§ **Task goal**: Below are the entries. Transcribe exactly the lines from the one with "P11: Spring." through the one with "00:17:37.890 --> 00:17:51.580", ends included, and leave out all others.

Saved data entries:
___

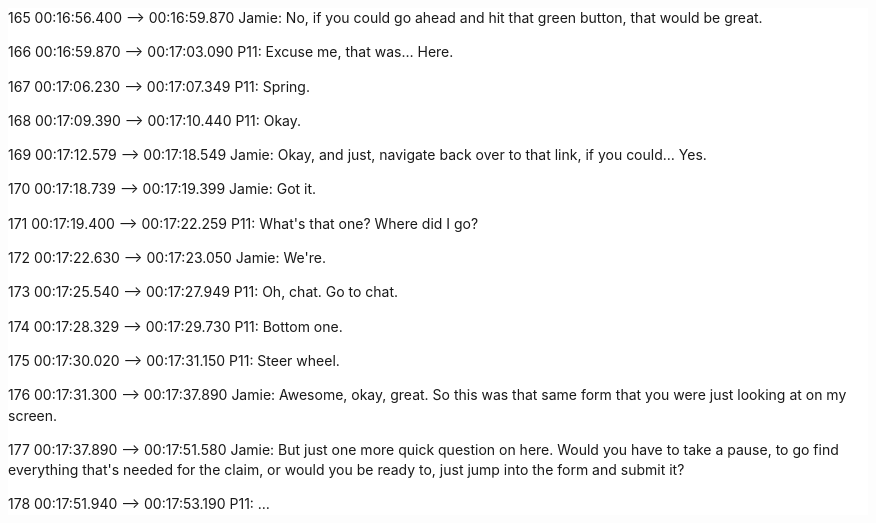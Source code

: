 165
00:16:56.400 --> 00:16:59.870
Jamie: No, if you could go ahead and hit that green button, that would be great.

166
00:16:59.870 --> 00:17:03.090
P11: Excuse me, that was… Here.

167
00:17:06.230 --> 00:17:07.349
P11: Spring.

168
00:17:09.390 --> 00:17:10.440
P11: Okay.

169
00:17:12.579 --> 00:17:18.549
Jamie: Okay, and just, navigate back over to that link, if you could… Yes.

170
00:17:18.739 --> 00:17:19.399
Jamie: Got it.

171
00:17:19.400 --> 00:17:22.259
P11: What's that one? Where did I go?

172
00:17:22.630 --> 00:17:23.050
Jamie: We're.

173
00:17:25.540 --> 00:17:27.949
P11: Oh, chat. Go to chat.

174
00:17:28.329 --> 00:17:29.730
P11: Bottom one.

175
00:17:30.020 --> 00:17:31.150
P11: Steer wheel.

176
00:17:31.300 --> 00:17:37.890
Jamie: Awesome, okay, great. So this was that same form that you were just looking at on my screen.

177
00:17:37.890 --> 00:17:51.580
Jamie: But just one more quick question on here. Would you have to take a pause, to go find everything that's needed for the claim, or would you be ready to, just jump into the form and submit it?

178
00:17:51.940 --> 00:17:53.190
P11: …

___

§ **Solved problem**:
P11: Spring.

168
00:17:09.390 --> 00:17:10.440
P11: Okay.

169
00:17:12.579 --> 00:17:18.549
Jamie: Okay, and just, navigate back over to that link, if you could… Yes.

170
00:17:18.739 --> 00:17:19.399
Jamie: Got it.

171
00:17:19.400 --> 00:17:22.259
P11: What's that one? Where did I go?

172
00:17:22.630 --> 00:17:23.050
Jamie: We're.

173
00:17:25.540 --> 00:17:27.949
P11: Oh, chat. Go to chat.

174
00:17:28.329 --> 00:17:29.730
P11: Bottom one.

175
00:17:30.020 --> 00:17:31.150
P11: Steer wheel.

176
00:17:31.300 --> 00:17:37.890
Jamie: Awesome, okay, great. So this was that same form that you were just looking at on my screen.

177
00:17:37.890 --> 00:17:51.580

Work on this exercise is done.